For the entries that follow, state how many lines include the word "temps", giving the number and nothing else.

^^^^

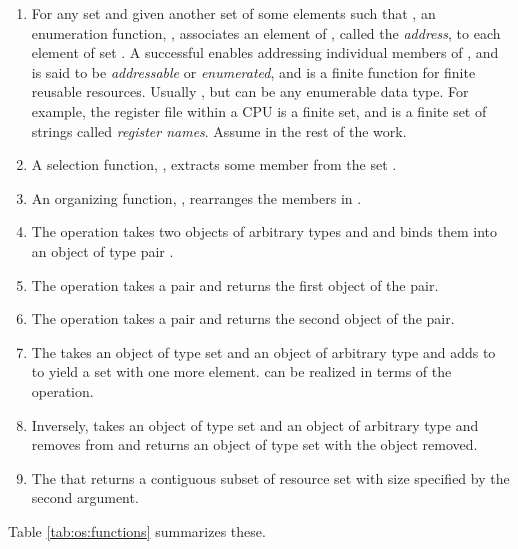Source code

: \documentclass[draft]{article}
\begin{document}
\begin{enumerate}
\item  For any set   and  given another  set   of some
  elements such that , an enumeration function,
  ,  associates  an element  of
  ,  called the  \emph{address}, to  each element  of set
  .  A  successful  enables addressing  individual members of
  , and  is  said to be \emph{addressable} or \emph{enumerated},
  and  is a finite  function for  finite reusable  resources.  Usually
  , but  can be  any enumerable  data type.
  For example,  the register file  within a CPU  is a finite  set, and
    is  a finite  set  of  strings called  \emph{register
    names}.   Assume   in the  rest  of the
  work.
\item  A selection  function,  ,
  extracts some   member   from  the set
  .
\item An organizing function, , rearranges the
  members in .   
\item The  operation takes two objects of
  arbitrary types   and   and binds  them into an  object of
  type pair .
\item The   operation takes a  pair 
  and returns the first object of the pair.
\item The   operation takes a  pair 
  and returns the second object of the pair.
\item The   takes an object of type set 
  and an object of  arbitrary type  and adds  to   to yield a
  set with one more element.   can be realized in terms of the
   operation.
\item Inversely,  takes an  object of type
  set  and an object of arbitrary type  and removes  from 
  and returns an object of type set  with the object  removed.
\item  The    that returns  a
  contiguous subset  of resource  set  with  size specified  by the
  second argument.
\end{enumerate}
Table \ref{tab:os:functions} summarizes these.
\end{document}
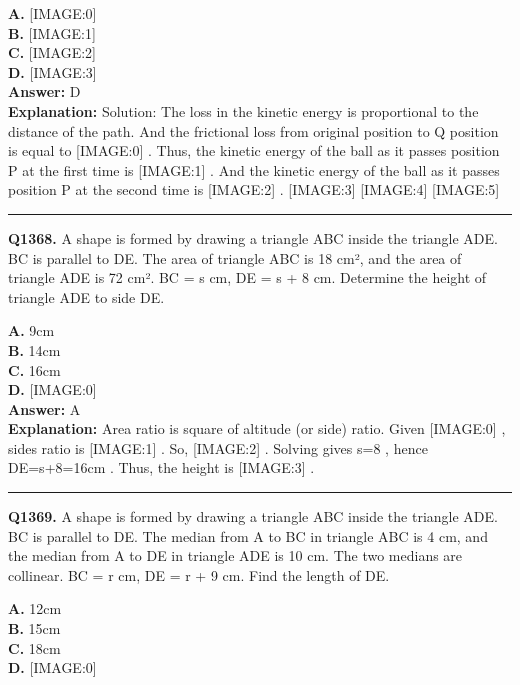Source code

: \documentclass[12pt]{article}
\begin{document}
\textbf{A.} [IMAGE:0] \\
\textbf{B.} [IMAGE:1] \\
\textbf{C.} [IMAGE:2] \\
\textbf{D.} [IMAGE:3] \\

\textbf{Answer:} D \\
\textbf{Explanation:} Solution:
The loss in the kinetic energy is proportional to the distance of the path. And the frictional loss from original position to Q position is equal to
[IMAGE:0]
. Thus, the kinetic energy of the ball as it passes position P at the first time is
[IMAGE:1]
. And the kinetic energy of the ball as it passes position P at the second time is
[IMAGE:2]
.
[IMAGE:3]
[IMAGE:4]
[IMAGE:5]

\hrule
\vspace{1em}


\noindent
\textbf{Q1368.} A shape is formed by drawing a triangle ABC inside the triangle ADE. BC is parallel to DE. The area of triangle ABC is 18 cm², and the area of triangle ADE is 72 cm². BC = s cm, DE = s + 8 cm.
Determine the height of triangle ADE to side DE.



\textbf{A.} 9cm \\
\textbf{B.} 14cm \\
\textbf{C.} 16cm \\
\textbf{D.} [IMAGE:0] \\

\textbf{Answer:} A \\
\textbf{Explanation:} Area ratio is square of altitude (or side) ratio. Given
[IMAGE:0]
, sides ratio is
[IMAGE:1]
. So,
[IMAGE:2]
. Solving gives s=8
, hence DE=s+8=16cm
. Thus, the height is
[IMAGE:3]
.

\hrule
\vspace{1em}


\noindent
\textbf{Q1369.} A shape is formed by drawing a triangle ABC inside the triangle ADE. BC is parallel to DE. The median from A to BC in triangle ABC is 4 cm, and the median from A to DE in triangle ADE is 10 cm. The two medians are collinear. BC = r cm, DE = r + 9 cm.
Find the length of DE.



\textbf{A.} 12cm \\
\textbf{B.} 15cm \\
\textbf{C.} 18cm \\
\textbf{D.} [IMAGE:0] \\
\end{document}
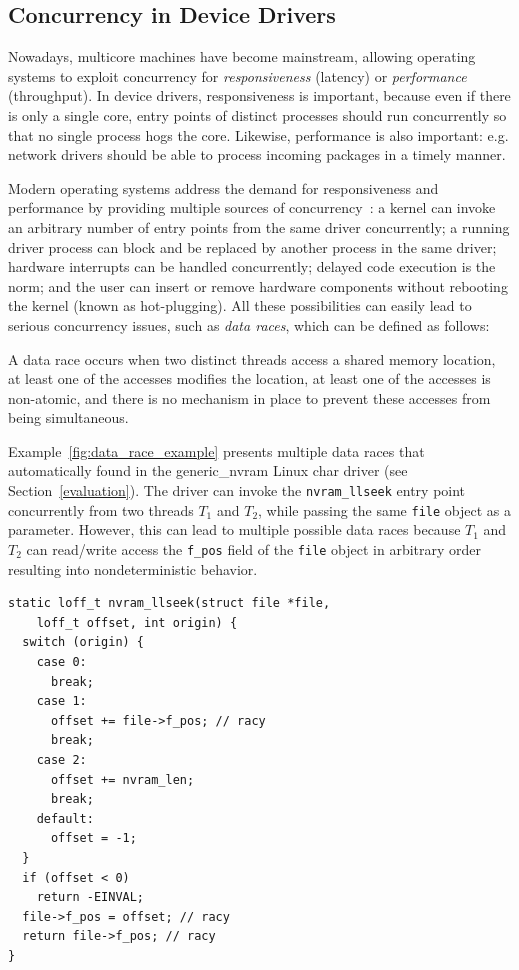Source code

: \subsection{Concurrency in Device Drivers}
\label{bg:concurrency}

Nowadays, multicore machines have become mainstream, allowing operating systems to exploit concurrency for \emph{responsiveness} (latency) or \emph{performance} (throughput). In device drivers, responsiveness is important, because even if there is only a single core, entry points of distinct processes should run concurrently so that no single process hogs the core. Likewise, performance is also important: e.g. network drivers should be able to process incoming packages in a timely manner.

Modern operating systems address the demand for responsiveness and performance by providing multiple sources of concurrency~\cite{corbet2005linux}: a kernel can invoke an arbitrary number of entry points from the same driver concurrently; a running driver process can block and be replaced by another process in the same driver; hardware interrupts can be handled concurrently; delayed code execution is the norm; and the user can insert or remove hardware components without rebooting the kernel (known as hot-plugging). All these possibilities can easily lead to serious concurrency issues, such as \emph{data races}, which can be defined as follows:

\begin{definition}
\label{definition:datarace}
A data race occurs when two distinct threads access a shared memory location, at least one of the accesses modifies the location, at least one of the accesses is non-atomic, and there is no mechanism in place to prevent these accesses from being simultaneous.
\end{definition}

Example~\ref{fig:data_race_example} presents multiple data races that \whoop automatically found in the generic\_nvram Linux char driver (see Section~\ref{evaluation}). The driver can invoke the \texttt{nvram\_llseek} entry point concurrently from two threads $T_1$ and $T_2$, while passing the same \texttt{file} object as a parameter. However, this can lead to multiple possible data races because $T_1$ and $T_2$ can read/write access the \texttt{f\_pos} field of the \texttt{file} object in arbitrary order resulting into nondeterministic behavior.

\begin{lstlisting}[caption = Data races in the generic\_nvram char driver that \whoop found., label = fig:data_race_example]
static loff_t nvram_llseek(struct file *file,
    loff_t offset, int origin) {
  switch (origin) {
    case 0:
      break;
    case 1:
      offset += file->f_pos; // racy
      break;
    case 2:
      offset += nvram_len;
      break;
    default:
      offset = -1;
  }
  if (offset < 0)
    return -EINVAL;
  file->f_pos = offset; // racy
  return file->f_pos; // racy
}
\end{lstlisting}

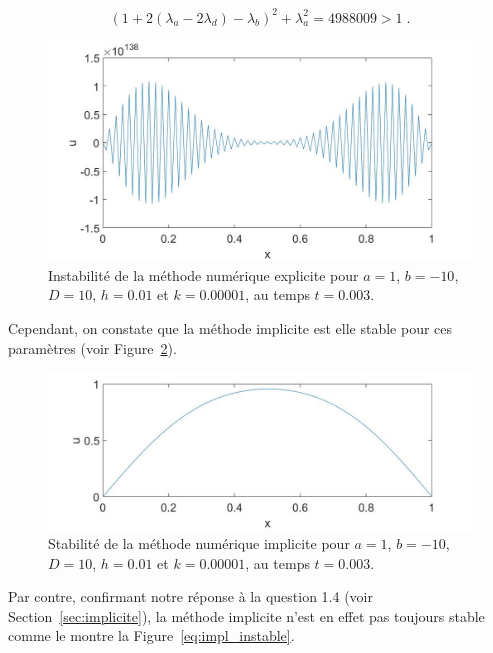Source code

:\documentclass[a4paper, 12pt]{report}
\begin{document}
\begin{equation}
\left ( 1+2(\lambda_a-2\lambda_d) - \lambda_b \right )^2 + \lambda_a^2 = 4988009 > 1 \;.
\end{equation}

\begin{figure}[H]
  \center
  \includegraphics[scale=0.4]{images/expl_instable_a1_b-10_D10_h0dot01_k0dot00001_tend_0dot003.jpg}
  \caption{Instabilité de la méthode numérique explicite pour $a=1$, $b=-10$, $D=10$, $h=0.01$ et $k=0.00001$, au temps $t=0.003$.}
  \label{eq:expl_instable}
\end{figure}

Cependant, on constate que la méthode implicite est elle stable pour ces
paramètres (voir Figure~\ref{eq:impl_stable}).

\begin{figure}[H]
  \center
  \includegraphics[scale=0.4]{images/impl_stable_a1_b-10_D10_h0dot01_k0dot00001_tend_0dot003.jpg}
  \caption{Stabilité de la méthode numérique implicite pour $a=1$, $b=-10$, $D=10$, $h=0.01$ et $k=0.00001$, au temps $t=0.003$.}
  \label{eq:impl_stable}
\end{figure}

Par contre, confirmant notre réponse à la question 1.4 (voir Section~\ref{sec:implicite}), la méthode implicite
n'est en effet pas toujours stable comme le montre la Figure~\ref{eq:impl_instable}.
\end{document}
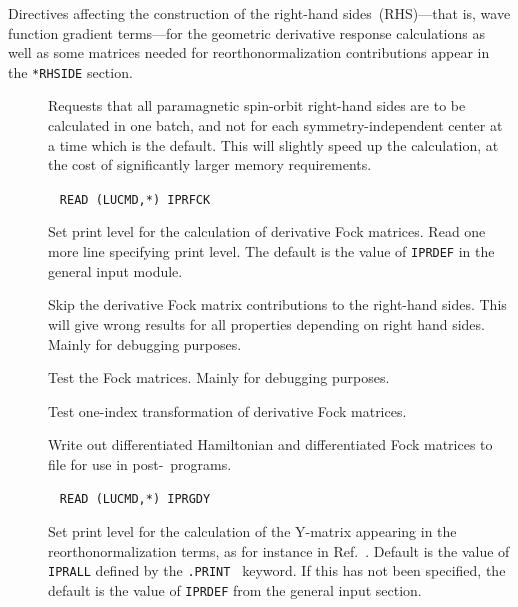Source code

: Directives affecting the construction of the right-hand
sides~(RHS)---that is,
wave function gradient terms---for the geometric derivative response
calculations as well as some matrices needed for reorthonormalization
contributions appear in the \verb|*RHSIDE| section.

\begin{description}
\item[] Requests that all paramagnetic
spin-orbit
right-hand sides are to be calculated in one batch, and not for each
symmetry-independent center at a time which is the default. This will
slightly speed up the calculation, at the cost of significantly larger
memory requirements.

\item[]\verb| |\newline
\verb|READ (LUCMD,*) IPRFCK|

Set print level for the calculation of derivative Fock matrices.  Read
one more line specifying print level. The default  is the value of
\verb|IPRDEF| in the general input module.

\item[] Skip the derivative Fock matrix contributions
to the right-hand sides. This will give wrong results for all
properties depending on right hand sides. Mainly for debugging purposes.

\item[] Test the Fock matrices. Mainly for debugging
purposes.

\item[] Test one-index transformation of derivative
Fock matrices.

\item[] Write out differentiated Hamiltonian and
differentiated Fock matrices to file for use in post-\dalton\ programs.

\item[]\verb| |\newline
\verb|READ (LUCMD,*) IPRGDY|

Set print level for the calculation of the Y-matrix appearing in the
reorthonormalization terms, as for instance in
Ref.~\cite{tuhjahjajpjjcp84}. Default  is the value of \verb|IPRALL|
defined by the \verb|.PRINT | keyword. If
this has not been specified, the default is the value of \verb|IPRDEF|
from the general input section.


\end{description}
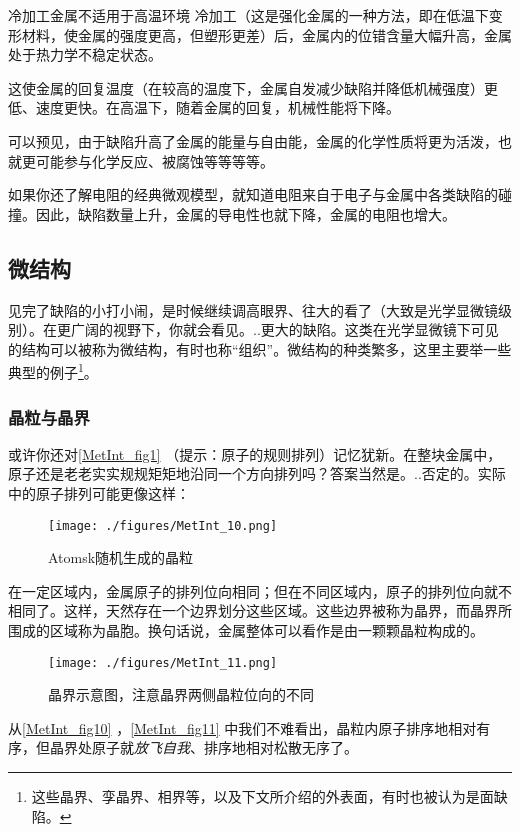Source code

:\begin{example}{冷加工金属不适用于高温环境}
冷加工（这是强化金属的一种方法，即在低温下变形材料，使金属的强度更高，但塑形更差）后，金属内的位错含量大幅升高，金属处于热力学不稳定状态。

这使金属的回复温度（在较高的温度下，金属自发减少缺陷并降低机械强度）更低、速度更快。在高温下，随着金属的回复，机械性能将下降。
\end{example}

可以预见，由于缺陷升高了金属的能量与自由能，金属的化学性质将更为活泼，也就更可能参与化学反应、被腐蚀等等等等。

如果你还了解电阻的经典微观模型，就知道电阻来自于电子与金属中各类缺陷的碰撞。因此，缺陷数量上升，金属的导电性也就下降，金属的电阻也增大。

\subsection{微结构}
见完了缺陷的小打小闹，是时候继续调高眼界、往大的看了（大致是光学显微镜级别）。在更广阔的视野下，你就会看见。..更大的缺陷。这类在光学显微镜下可见的结构可以被称为微结构，有时也称“组织”。微结构的种类繁多，这里主要举一些典型的例子\footnote{这些晶界、孪晶界、相界等，以及下文所介绍的外表面，有时也被认为是面缺陷。}。

\subsubsection{晶粒与晶界}
或许你还对\autoref{MetInt_fig1} （提示：原子的规则排列）记忆犹新。在整块金属中，原子还是老老实实规规矩矩地沿同一个方向排列吗？答案当然是。..否定的。实际中的原子排列可能更像这样：
\begin{figure}[ht]
\centering
\texttt{[image: ./figures/MetInt\_10.png]}
\caption{Atomsk随机生成的晶粒} \label{MetInt_fig10}
\end{figure}
在一定区域内，金属原子的排列位向相同；但在不同区域内，原子的排列位向就不相同了。这样，天然存在一个边界划分这些区域。这些边界被称为晶界，而晶界所围成的区域称为晶胞。换句话说，金属整体可以看作是由一颗颗晶粒构成的。
\begin{figure}[ht]
\centering
\texttt{[image: ./figures/MetInt\_11.png]}
\caption{晶界示意图，注意晶界两侧晶粒位向的不同} \label{MetInt_fig11}
\end{figure}
从\autoref{MetInt_fig10} ，\autoref{MetInt_fig11} 中我们不难看出，晶粒内原子排序地相对有序，但晶界处原子就\textsl{放飞自我}、排序地相对松散无序了。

^^^^

* Response for this exercise *
2